Exercise directions >> In the records below, find the line with "en place l'interface" and the line with "personnages comme châteaux."; return exactly those lines and every line between them.

(Saved entries)
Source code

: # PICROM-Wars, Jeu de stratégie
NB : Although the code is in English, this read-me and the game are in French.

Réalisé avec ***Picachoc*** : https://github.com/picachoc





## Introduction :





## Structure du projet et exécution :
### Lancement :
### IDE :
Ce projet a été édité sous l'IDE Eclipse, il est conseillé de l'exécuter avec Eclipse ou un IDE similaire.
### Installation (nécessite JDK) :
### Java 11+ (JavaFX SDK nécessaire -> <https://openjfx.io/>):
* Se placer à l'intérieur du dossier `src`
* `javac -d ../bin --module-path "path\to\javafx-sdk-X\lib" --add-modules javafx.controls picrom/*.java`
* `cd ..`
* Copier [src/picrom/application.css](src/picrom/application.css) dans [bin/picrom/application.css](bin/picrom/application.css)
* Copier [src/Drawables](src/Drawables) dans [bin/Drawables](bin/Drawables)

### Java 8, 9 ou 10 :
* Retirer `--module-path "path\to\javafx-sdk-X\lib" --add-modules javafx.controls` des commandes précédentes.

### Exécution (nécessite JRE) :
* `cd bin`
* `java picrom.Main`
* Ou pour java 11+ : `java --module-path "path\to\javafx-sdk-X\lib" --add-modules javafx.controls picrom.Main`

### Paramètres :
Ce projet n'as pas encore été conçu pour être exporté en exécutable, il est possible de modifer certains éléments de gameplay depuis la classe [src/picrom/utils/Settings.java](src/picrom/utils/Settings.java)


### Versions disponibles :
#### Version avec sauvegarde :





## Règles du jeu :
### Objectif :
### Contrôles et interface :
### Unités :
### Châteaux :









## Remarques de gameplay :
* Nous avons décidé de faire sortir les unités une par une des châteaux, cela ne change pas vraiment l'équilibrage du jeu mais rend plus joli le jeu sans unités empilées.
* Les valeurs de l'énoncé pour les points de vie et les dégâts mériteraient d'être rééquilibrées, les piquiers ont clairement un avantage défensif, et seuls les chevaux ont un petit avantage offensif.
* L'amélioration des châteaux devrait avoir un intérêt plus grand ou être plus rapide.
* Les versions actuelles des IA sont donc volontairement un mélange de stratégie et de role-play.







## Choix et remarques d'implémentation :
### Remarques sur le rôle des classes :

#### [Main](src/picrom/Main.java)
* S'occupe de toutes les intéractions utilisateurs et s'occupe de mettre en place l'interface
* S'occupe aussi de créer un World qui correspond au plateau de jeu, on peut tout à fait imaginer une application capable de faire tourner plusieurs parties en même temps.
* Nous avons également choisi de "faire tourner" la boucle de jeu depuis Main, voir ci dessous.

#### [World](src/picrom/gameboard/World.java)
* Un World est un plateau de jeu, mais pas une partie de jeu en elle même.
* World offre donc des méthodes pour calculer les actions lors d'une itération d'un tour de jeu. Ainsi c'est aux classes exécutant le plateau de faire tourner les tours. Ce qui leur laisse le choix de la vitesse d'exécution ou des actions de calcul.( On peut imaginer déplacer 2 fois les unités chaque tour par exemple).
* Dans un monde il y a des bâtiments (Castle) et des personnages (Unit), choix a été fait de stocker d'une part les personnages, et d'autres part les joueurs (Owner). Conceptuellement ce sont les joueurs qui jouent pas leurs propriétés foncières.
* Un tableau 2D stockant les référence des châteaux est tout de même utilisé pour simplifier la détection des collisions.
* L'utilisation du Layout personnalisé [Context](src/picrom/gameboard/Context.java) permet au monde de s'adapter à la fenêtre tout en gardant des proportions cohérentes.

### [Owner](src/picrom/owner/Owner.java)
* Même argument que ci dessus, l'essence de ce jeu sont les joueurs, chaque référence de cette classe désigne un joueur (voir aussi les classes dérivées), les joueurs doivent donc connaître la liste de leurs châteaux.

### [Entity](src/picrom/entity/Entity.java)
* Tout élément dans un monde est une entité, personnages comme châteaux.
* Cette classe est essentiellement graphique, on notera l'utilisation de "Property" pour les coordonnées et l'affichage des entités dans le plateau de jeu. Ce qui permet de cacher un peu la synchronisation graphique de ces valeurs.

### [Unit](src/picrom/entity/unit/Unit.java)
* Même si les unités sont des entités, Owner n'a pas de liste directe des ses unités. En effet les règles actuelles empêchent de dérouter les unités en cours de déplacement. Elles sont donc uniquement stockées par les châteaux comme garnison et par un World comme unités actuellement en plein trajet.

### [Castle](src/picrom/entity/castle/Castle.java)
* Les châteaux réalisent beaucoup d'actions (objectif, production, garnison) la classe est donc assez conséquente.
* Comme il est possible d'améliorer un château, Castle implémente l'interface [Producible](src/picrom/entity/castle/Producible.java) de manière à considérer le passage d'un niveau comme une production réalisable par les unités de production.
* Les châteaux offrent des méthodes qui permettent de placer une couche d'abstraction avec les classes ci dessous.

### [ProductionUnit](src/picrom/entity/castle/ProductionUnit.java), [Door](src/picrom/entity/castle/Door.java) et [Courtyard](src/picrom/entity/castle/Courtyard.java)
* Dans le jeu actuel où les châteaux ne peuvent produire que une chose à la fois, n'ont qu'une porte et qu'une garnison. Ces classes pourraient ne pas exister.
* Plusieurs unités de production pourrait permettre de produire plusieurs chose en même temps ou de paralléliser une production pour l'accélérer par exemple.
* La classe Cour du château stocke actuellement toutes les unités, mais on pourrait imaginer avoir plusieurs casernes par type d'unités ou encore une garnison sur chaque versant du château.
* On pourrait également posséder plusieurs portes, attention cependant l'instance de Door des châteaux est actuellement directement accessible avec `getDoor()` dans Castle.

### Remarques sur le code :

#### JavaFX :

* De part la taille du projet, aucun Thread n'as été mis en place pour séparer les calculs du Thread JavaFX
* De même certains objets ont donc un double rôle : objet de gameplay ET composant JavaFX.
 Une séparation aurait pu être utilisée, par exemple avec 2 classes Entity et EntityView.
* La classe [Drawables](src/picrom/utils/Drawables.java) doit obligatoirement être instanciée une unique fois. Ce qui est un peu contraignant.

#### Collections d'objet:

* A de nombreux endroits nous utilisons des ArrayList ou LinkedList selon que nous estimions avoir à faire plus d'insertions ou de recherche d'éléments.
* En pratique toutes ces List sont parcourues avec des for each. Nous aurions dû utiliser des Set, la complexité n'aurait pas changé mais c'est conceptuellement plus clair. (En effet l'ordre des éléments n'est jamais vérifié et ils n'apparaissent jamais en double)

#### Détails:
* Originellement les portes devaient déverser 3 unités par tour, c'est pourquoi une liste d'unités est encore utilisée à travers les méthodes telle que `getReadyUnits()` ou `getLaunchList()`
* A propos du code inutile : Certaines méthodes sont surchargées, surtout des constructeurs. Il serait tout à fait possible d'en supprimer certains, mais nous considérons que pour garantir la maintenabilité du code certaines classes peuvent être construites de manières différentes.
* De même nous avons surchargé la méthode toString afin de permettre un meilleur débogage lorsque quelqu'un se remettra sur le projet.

--

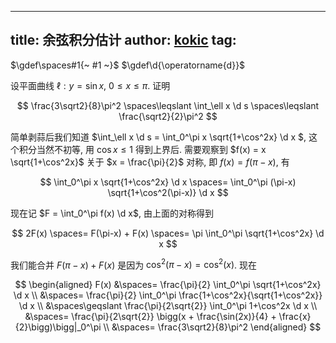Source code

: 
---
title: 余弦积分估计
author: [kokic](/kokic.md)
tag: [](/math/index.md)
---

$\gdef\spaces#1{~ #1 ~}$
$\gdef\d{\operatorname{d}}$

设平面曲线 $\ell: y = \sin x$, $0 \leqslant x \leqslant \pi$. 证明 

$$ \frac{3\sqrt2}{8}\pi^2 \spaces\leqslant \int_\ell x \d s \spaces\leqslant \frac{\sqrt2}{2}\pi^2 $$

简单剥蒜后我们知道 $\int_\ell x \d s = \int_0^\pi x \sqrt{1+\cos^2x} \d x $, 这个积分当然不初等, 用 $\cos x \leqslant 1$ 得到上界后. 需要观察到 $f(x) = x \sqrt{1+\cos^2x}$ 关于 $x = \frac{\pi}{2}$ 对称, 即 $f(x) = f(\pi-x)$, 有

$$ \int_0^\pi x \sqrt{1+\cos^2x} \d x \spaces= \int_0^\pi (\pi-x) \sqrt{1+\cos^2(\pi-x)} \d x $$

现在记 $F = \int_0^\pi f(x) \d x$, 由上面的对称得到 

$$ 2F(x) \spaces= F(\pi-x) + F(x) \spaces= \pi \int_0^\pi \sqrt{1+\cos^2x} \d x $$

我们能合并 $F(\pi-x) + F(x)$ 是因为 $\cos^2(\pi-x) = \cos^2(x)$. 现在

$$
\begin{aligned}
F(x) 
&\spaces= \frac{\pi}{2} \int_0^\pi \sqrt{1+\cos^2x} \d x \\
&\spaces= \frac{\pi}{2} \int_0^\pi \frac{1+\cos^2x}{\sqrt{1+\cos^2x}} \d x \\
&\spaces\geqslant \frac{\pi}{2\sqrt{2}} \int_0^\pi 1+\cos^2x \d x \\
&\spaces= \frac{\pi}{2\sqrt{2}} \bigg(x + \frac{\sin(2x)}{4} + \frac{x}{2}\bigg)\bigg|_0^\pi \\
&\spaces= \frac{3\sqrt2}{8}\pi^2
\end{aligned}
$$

Completed task >>
* S'occupe de toutes les intéractions utilisateurs et s'occupe de mettre en place l'interface
* S'occupe aussi de créer un World qui correspond au plateau de jeu, on peut tout à fait imaginer une application capable de faire tourner plusieurs parties en même temps.
* Nous avons également choisi de "faire tourner" la boucle de jeu depuis Main, voir ci dessous.

#### [World](src/picrom/gameboard/World.java)
* Un World est un plateau de jeu, mais pas une partie de jeu en elle même.
* World offre donc des méthodes pour calculer les actions lors d'une itération d'un tour de jeu. Ainsi c'est aux classes exécutant le plateau de faire tourner les tours. Ce qui leur laisse le choix de la vitesse d'exécution ou des actions de calcul.( On peut imaginer déplacer 2 fois les unités chaque tour par exemple).
* Dans un monde il y a des bâtiments (Castle) et des personnages (Unit), choix a été fait de stocker d'une part les personnages, et d'autres part les joueurs (Owner). Conceptuellement ce sont les joueurs qui jouent pas leurs propriétés foncières.
* Un tableau 2D stockant les référence des châteaux est tout de même utilisé pour simplifier la détection des collisions.
* L'utilisation du Layout personnalisé [Context](src/picrom/gameboard/Context.java) permet au monde de s'adapter à la fenêtre tout en gardant des proportions cohérentes.

### [Owner](src/picrom/owner/Owner.java)
* Même argument que ci dessus, l'essence de ce jeu sont les joueurs, chaque référence de cette classe désigne un joueur (voir aussi les classes dérivées), les joueurs doivent donc connaître la liste de leurs châteaux.

### [Entity](src/picrom/entity/Entity.java)
* Tout élément dans un monde est une entité, personnages comme châteaux.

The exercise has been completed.